### What to work on:
An exact copy of the lines from the one containing "普通のレシーバだと構造体をコ" to the end of the records below is required, and nothing else.

◆ ◆ ◆

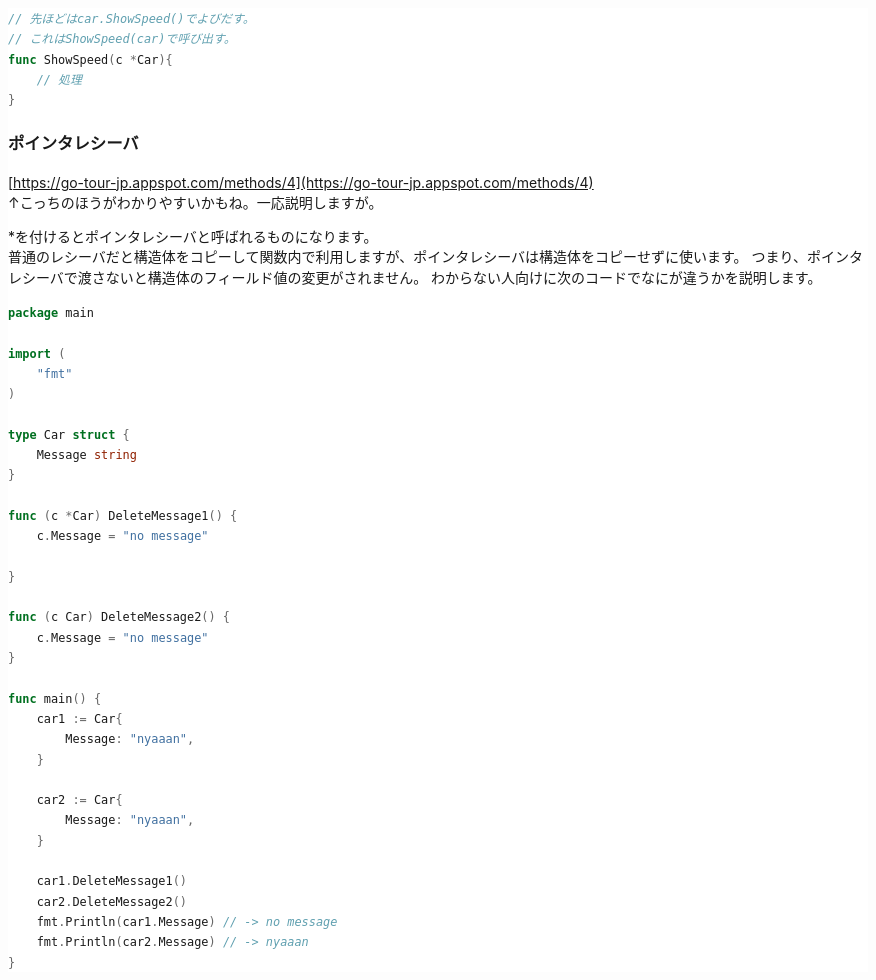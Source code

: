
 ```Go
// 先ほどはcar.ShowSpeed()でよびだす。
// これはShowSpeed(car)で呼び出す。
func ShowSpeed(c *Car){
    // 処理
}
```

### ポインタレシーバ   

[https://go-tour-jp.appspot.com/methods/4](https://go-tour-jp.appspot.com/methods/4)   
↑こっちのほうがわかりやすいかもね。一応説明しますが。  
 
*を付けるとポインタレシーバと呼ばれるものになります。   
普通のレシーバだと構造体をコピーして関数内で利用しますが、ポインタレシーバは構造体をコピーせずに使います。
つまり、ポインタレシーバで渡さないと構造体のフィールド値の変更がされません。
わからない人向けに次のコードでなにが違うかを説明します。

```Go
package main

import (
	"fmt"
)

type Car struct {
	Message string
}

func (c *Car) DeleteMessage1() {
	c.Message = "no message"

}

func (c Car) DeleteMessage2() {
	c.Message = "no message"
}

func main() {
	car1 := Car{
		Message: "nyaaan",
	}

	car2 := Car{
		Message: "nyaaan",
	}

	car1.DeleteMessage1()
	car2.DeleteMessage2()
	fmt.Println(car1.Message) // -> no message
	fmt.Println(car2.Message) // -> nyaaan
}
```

◆ ◆ ◆

### Task solution:
普通のレシーバだと構造体をコピーして関数内で利用しますが、ポインタレシーバは構造体をコピーせずに使います。
つまり、ポインタレシーバで渡さないと構造体のフィールド値の変更がされません。
わからない人向けに次のコードでなにが違うかを説明します。

```Go
package main

import (
	"fmt"
)

type Car struct {
	Message string
}

func (c *Car) DeleteMessage1() {
	c.Message = "no message"

}

func (c Car) DeleteMessage2() {
	c.Message = "no message"
}

func main() {
	car1 := Car{
		Message: "nyaaan",
	}

	car2 := Car{
		Message: "nyaaan",
	}

	car1.DeleteMessage1()
	car2.DeleteMessage2()
	fmt.Println(car1.Message) // -> no message
	fmt.Println(car2.Message) // -> nyaaan
}
```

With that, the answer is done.